With Democratic lawmakers keen to end the Senate rule requiring 60 votes to get legislation passed, the 50-50 split in the upper house means that getting much of the new administration's agenda over the line will prove to be difficult.
However, if Democrats forced a change or managed to abolish the measure via the so-called "nuclear option", the Kentucky Republican warned it would be tough to get even small things done.
"If they destroy the essence of the Senate—the legislative filibuster, they will find the Senate will not function," he told the Ruthless podcast released on Tuesday.

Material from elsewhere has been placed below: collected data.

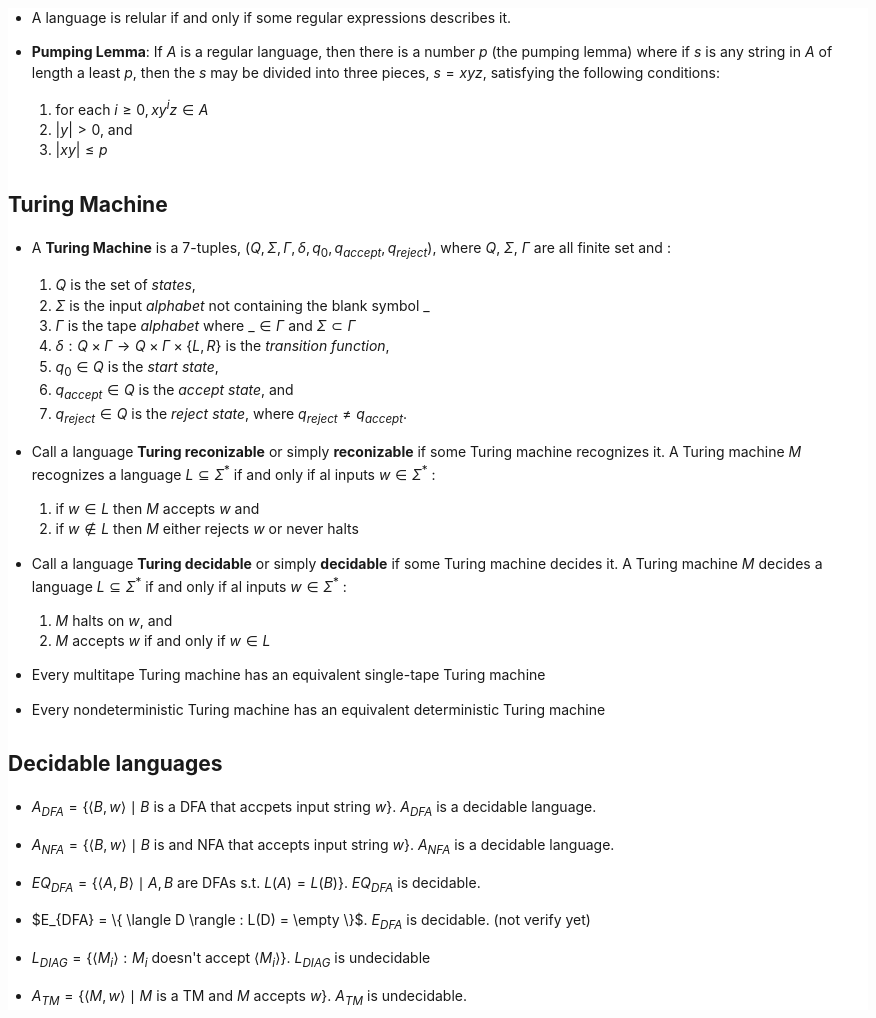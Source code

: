 * A language is relular if and only if some regular expressions describes it.

* **Pumping Lemma**: If $A$ is a regular language, then there is a number $p$ (the pumping lemma) where if $s$ is any string in $A$ of length a least $p$, then the $s$ may be divided into three pieces, $s=xyz$, satisfying the following conditions:
    1) for each $i \geq 0, xy^iz \in A$
    2) $|y| > 0$, and
    3) $|xy| \leq p$

## Turing Machine

* A **Turing Machine** is a 7-tuples, $(Q, \Sigma, \Gamma, \delta, q_0, q_{accept}, q_{reject})$, where $Q$, $\Sigma$, $\Gamma$ are all finite set and :
  1) $Q$ is the set of *states*,
  2) $\Sigma$ is the input *alphabet* not containing the blank symbol $\_$
  3) $\Gamma$ is the tape *alphabet* where $\_ \in \Gamma$ and $\Sigma \subset \Gamma$
  4) $\delta : Q \times \Gamma \longrightarrow Q \times \Gamma \times \{L, R\}$ is the *transition function*,
  5) $q_0 \in Q$ is the *start state*,
  6) $q_{accept} \in Q$ is the *accept state*, and
  7) $q_{reject} \in Q$ is the *reject state*, where $q_{reject} \neq q_{accept}$.

* Call a language **Turing reconizable** or simply **reconizable** if some Turing machine recognizes it. A Turing machine $M$ recognizes a language $L \subseteq \Sigma^*$ if and only if al inputs $w \in \Sigma^*$ :
    1) if $w \in L$ then $M$ accepts $w$ and
    2) if $w \notin L$ then $M$ either rejects $w$ or never halts

* Call a language **Turing decidable** or simply **decidable** if some Turing machine decides it. A Turing machine $M$ decides a language $L \subseteq \Sigma^*$ if and only if al inputs $w \in \Sigma^*$ :
  1) $M$ halts on $w$, and
  2) $M$ accepts $w$ if and only if $w \in L$

* Every multitape Turing machine has an equivalent single-tape Turing machine

* Every nondeterministic Turing machine has an equivalent deterministic Turing machine

## Decidable languages

* $A_{DFA} = \{ \langle B, w \rangle \mid B$ is a DFA that accpets input string $w \}$. $A_{DFA}$ is a decidable language.

* $A_{NFA} = \{ \langle B, w \rangle \mid B$ is and NFA that accepts input string $w \}$. $A_{NFA}$ is a decidable language.

* $EQ_{DFA} = \{ \langle A, B \rangle \mid A, B$ are DFAs s.t. $L(A) = L(B) \}$. $EQ_{DFA}$ is decidable.  

* $E_{DFA} = \{ \langle D \rangle : L(D) = \empty \}$. $E_{DFA}$ is decidable. (not verify yet)

* $L_{DIAG} = \{ \langle M_i \rangle : M_i$ doesn't accept $\langle M_i \rangle \}$. $L_{DIAG}$ is undecidable

* $A_{TM} = \{ \langle M, w \rangle \mid M$ is a TM and $M$ accepts $w \}$. $A_{TM}$ is undecidable.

"It takes unanimous consent to turn the lights on here and I think they would leave an angry 50 (GOP) senators not interested in being cooperative—on even the simplest things.

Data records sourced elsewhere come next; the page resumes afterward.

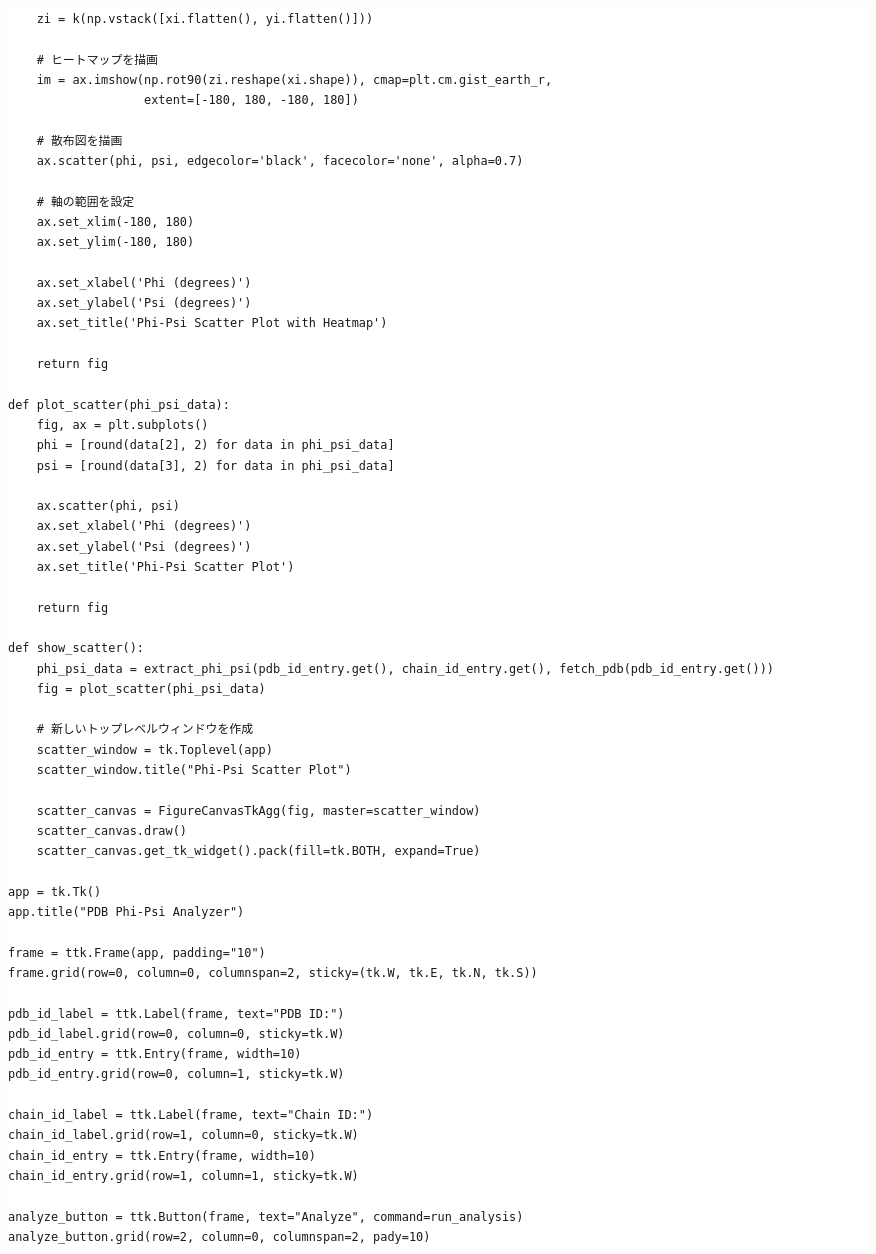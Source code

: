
 ```
    zi = k(np.vstack([xi.flatten(), yi.flatten()]))

    # ヒートマップを描画
    im = ax.imshow(np.rot90(zi.reshape(xi.shape)), cmap=plt.cm.gist_earth_r,
                   extent=[-180, 180, -180, 180])

    # 散布図を描画
    ax.scatter(phi, psi, edgecolor='black', facecolor='none', alpha=0.7)

    # 軸の範囲を設定
    ax.set_xlim(-180, 180)
    ax.set_ylim(-180, 180)

    ax.set_xlabel('Phi (degrees)')
    ax.set_ylabel('Psi (degrees)')
    ax.set_title('Phi-Psi Scatter Plot with Heatmap')

    return fig

def plot_scatter(phi_psi_data):
    fig, ax = plt.subplots()
    phi = [round(data[2], 2) for data in phi_psi_data]
    psi = [round(data[3], 2) for data in phi_psi_data]
    
    ax.scatter(phi, psi)
    ax.set_xlabel('Phi (degrees)')
    ax.set_ylabel('Psi (degrees)')
    ax.set_title('Phi-Psi Scatter Plot')

    return fig

def show_scatter():
    phi_psi_data = extract_phi_psi(pdb_id_entry.get(), chain_id_entry.get(), fetch_pdb(pdb_id_entry.get()))
    fig = plot_scatter(phi_psi_data)

    # 新しいトップレベルウィンドウを作成
    scatter_window = tk.Toplevel(app)
    scatter_window.title("Phi-Psi Scatter Plot")

    scatter_canvas = FigureCanvasTkAgg(fig, master=scatter_window)
    scatter_canvas.draw()
    scatter_canvas.get_tk_widget().pack(fill=tk.BOTH, expand=True)

app = tk.Tk()
app.title("PDB Phi-Psi Analyzer")

frame = ttk.Frame(app, padding="10")
frame.grid(row=0, column=0, columnspan=2, sticky=(tk.W, tk.E, tk.N, tk.S))

pdb_id_label = ttk.Label(frame, text="PDB ID:")
pdb_id_label.grid(row=0, column=0, sticky=tk.W)
pdb_id_entry = ttk.Entry(frame, width=10)
pdb_id_entry.grid(row=0, column=1, sticky=tk.W)

chain_id_label = ttk.Label(frame, text="Chain ID:")
chain_id_label.grid(row=1, column=0, sticky=tk.W)
chain_id_entry = ttk.Entry(frame, width=10)
chain_id_entry.grid(row=1, column=1, sticky=tk.W)

analyze_button = ttk.Button(frame, text="Analyze", command=run_analysis)
analyze_button.grid(row=2, column=0, columnspan=2, pady=10)

```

"It may not be the panacea that they anticipate it would be. It could sort of turn the Senate into sort of a nuclear winter. The aftermath of the so-called 'nuclear option', is not a sustainable place."
McConnell said the Senate was a place where ideas could be "slowed down" and "thought over." If it was turned into a simple majority body, he said, "the essence of the Senate is lost."
"It has forever been the place where bad ideas die and where compromises are made," said McConnell who himself invoked the "nuclear option" to change the rule for Supreme Court justices in 2017.
"These folks are not interested in compromise. They are interested in passing all of their bills to remake America," he said.
McConnell also described as "brave" the centrist Democrats, Sens. Joe Manchin (W-VA) and Kyrsten Sinema (AZ) for their opposition to scrapping the legislative filibuster and for "preserving the institution."
McConnell has constantly used dramatic language to describe the prospect of an end to the filibuster, having previously referred to a "scorched-earth Senate."
President Joe Biden has suggested he would be open to the idea of the filibuster of old, when a lawmaker had to hold the floor. "You've got to work for the filibuster. It is almost getting to the point where democracy is having a hard time functioning," Biden said.
This week, the former president Donald Trump said in a podcast interview that McConnell "was hanging by a thread and if they get rid of the filibuster, if they knock it out, it will be catastrophic for the Republican Party."
Newsweek has contacted the White House for comment.